The rate at which elite athletes, especially from Kenya, are getting suspended or banned for doping offences by the International Association of Athletics Federation’s (IAAF’s) Athletes Integrity Unit (AIU) is worrying.
This is happening despite the heightened efforts by the World Anti-Doping Agency (Wada), Anti-Doping Agency of Kenya and Athletics Kenya to educate and sensitise the sporting fraternity on the dangers of doping through seminars and regular testing, among other methods.
This week, the 2016 Rio Olympics women’s marathon silver medallist, Kenyan-born Eunice Kirwa of Bahrain, was suspended by AIU for testing positive for banned Erythropoietin (EPO).
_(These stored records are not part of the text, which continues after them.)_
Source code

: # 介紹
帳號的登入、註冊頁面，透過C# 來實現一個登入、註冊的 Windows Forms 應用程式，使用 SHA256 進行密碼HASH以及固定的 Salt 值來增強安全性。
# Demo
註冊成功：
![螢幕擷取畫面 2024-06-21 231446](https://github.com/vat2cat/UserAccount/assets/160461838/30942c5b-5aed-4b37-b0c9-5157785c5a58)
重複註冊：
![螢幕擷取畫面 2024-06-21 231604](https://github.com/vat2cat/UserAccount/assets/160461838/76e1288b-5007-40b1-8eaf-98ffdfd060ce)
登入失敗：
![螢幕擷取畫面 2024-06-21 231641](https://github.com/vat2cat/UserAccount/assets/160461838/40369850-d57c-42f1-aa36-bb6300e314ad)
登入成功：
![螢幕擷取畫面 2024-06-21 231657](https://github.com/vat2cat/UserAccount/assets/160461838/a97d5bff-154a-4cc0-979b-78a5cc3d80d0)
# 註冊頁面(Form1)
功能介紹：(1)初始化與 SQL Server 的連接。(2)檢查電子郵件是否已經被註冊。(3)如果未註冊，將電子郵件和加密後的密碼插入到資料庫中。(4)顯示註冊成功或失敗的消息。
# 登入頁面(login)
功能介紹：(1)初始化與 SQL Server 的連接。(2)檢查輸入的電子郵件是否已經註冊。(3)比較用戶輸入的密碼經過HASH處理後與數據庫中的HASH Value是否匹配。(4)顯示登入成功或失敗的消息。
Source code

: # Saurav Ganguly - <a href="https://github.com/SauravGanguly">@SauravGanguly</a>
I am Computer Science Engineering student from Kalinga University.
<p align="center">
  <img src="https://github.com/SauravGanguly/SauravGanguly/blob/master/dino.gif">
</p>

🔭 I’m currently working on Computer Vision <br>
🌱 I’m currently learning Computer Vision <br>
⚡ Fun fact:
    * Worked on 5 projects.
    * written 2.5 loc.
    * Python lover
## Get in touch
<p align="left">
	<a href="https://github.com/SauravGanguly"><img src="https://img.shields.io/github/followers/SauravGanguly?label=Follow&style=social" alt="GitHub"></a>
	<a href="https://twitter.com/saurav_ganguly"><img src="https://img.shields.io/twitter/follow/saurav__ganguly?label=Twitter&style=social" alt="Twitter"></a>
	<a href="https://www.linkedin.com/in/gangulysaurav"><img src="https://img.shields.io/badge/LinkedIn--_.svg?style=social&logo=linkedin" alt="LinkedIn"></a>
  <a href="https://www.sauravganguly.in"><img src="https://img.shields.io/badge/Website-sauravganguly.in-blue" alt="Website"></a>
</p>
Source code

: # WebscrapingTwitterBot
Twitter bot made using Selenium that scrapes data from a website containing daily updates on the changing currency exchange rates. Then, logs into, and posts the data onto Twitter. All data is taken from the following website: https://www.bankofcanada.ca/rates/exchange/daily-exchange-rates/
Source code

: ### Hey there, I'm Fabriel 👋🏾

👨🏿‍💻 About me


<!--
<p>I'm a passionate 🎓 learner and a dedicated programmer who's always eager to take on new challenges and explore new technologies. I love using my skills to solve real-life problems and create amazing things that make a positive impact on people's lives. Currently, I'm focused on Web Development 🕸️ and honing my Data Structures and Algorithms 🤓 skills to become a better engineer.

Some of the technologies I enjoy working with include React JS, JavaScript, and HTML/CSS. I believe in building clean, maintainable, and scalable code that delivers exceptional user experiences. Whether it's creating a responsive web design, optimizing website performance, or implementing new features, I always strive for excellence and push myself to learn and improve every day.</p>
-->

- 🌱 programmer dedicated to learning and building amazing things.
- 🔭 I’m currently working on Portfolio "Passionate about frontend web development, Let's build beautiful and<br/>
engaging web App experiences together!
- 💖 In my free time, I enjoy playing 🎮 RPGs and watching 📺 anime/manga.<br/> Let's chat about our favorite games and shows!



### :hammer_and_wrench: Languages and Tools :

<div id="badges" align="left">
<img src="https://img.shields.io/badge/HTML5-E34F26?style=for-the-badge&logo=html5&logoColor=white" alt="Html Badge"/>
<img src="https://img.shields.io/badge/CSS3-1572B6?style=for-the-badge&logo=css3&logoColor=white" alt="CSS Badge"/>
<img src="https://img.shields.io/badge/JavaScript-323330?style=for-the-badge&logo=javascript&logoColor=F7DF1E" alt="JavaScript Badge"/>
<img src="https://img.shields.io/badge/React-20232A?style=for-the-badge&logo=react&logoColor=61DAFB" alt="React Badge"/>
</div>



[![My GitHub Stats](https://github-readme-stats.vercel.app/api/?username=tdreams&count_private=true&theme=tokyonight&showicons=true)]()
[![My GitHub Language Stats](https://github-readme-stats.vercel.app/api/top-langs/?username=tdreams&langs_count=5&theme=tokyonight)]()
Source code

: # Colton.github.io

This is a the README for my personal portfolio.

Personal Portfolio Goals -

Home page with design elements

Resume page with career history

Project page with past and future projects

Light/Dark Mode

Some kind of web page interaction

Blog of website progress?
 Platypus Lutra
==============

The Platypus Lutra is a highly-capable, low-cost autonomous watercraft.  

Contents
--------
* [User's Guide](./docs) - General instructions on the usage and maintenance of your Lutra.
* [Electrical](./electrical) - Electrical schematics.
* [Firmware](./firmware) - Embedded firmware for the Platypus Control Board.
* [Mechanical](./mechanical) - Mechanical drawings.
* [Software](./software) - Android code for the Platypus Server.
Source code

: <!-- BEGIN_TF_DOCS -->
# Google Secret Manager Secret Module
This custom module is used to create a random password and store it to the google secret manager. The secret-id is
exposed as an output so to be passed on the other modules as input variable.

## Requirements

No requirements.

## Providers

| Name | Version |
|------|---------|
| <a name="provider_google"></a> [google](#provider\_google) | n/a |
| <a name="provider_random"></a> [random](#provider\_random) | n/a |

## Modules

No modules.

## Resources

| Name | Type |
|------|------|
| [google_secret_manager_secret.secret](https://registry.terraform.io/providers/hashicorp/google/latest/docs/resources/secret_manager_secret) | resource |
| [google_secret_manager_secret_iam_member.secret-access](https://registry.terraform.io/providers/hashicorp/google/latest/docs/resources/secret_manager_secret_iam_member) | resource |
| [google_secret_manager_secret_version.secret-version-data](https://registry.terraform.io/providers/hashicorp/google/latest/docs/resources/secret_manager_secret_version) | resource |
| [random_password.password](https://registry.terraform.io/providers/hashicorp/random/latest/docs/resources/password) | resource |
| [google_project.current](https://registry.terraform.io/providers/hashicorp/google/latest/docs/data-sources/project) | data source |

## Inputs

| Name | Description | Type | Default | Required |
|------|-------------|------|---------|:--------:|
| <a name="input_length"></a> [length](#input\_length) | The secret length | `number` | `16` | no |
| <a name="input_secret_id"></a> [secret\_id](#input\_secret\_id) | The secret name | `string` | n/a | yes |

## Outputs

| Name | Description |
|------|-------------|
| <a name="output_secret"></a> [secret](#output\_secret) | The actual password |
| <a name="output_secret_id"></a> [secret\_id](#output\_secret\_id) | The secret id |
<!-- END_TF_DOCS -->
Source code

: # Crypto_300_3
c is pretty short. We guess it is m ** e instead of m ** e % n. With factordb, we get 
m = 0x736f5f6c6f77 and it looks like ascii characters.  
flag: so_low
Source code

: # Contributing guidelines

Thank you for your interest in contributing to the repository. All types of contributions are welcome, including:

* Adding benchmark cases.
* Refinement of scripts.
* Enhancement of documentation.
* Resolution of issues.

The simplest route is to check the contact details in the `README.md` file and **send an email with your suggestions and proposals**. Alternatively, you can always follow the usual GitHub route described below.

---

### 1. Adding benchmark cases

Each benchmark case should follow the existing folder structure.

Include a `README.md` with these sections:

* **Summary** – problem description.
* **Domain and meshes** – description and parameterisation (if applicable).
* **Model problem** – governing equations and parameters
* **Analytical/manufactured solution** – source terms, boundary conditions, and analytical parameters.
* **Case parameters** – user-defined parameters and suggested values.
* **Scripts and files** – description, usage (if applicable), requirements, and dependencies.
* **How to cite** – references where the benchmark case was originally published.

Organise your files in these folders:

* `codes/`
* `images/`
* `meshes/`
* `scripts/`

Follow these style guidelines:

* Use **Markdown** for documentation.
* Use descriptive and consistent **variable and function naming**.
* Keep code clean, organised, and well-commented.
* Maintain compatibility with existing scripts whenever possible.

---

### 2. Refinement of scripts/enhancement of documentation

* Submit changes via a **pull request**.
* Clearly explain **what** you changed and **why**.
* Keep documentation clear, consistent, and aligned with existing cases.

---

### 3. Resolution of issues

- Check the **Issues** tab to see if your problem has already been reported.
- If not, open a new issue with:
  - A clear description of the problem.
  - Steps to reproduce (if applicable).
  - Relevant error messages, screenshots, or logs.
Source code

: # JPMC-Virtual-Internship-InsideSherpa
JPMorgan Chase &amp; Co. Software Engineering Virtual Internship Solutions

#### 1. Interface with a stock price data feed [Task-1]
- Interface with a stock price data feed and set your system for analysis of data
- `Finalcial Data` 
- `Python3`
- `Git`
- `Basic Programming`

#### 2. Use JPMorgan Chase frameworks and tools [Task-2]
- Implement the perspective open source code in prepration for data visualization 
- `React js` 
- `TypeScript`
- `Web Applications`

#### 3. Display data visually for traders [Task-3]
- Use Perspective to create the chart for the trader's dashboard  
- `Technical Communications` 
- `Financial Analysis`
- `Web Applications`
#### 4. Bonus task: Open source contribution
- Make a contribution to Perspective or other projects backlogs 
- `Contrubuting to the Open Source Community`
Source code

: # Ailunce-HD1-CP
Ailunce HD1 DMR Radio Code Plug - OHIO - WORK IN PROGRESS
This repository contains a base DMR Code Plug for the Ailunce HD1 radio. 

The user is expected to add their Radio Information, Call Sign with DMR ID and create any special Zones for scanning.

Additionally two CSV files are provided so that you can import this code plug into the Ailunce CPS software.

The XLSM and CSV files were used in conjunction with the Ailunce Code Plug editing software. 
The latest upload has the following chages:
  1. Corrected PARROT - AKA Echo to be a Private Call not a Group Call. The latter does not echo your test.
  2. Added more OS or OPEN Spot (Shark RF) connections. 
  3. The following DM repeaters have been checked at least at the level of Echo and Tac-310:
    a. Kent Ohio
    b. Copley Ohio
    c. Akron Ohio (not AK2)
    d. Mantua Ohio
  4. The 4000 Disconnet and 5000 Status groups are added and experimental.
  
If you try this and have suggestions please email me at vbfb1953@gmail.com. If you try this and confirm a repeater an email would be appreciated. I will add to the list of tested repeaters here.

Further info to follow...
Kirwa is coached by her husband Joshua Kiprugut Kemei, who also handles World Half Marathon record-holder Abraham Kiptum, who was kicked out of the London Marathon in April after he was caught to have doped.
That came only weeks after 2017 Tokyo Marathon champion Sarah Chepchirchir and 5,000m runner Cyrus Rutto were all suspended for doping offices and hence joining a long list of Kenyans suspended, including former three-time World 1,500m champion Asbel Kiprop and marathoner Lucy Kabuu.
There are fears that with IAAF now focusing on the Athletics Biological Passport that will date back several years, more doping cheats will be netted. That should be good news for clean athletes.
We commend Athletics Kenya for moving fast to stop any convicted dopers from representing the country. But the federation should do more by helping the government to nab people involved in doping syndicates. However, the anti-doping laws enacted in 2016 must be activated to deal with these dopers. Many are serving bans but are yet to be fined or jailed.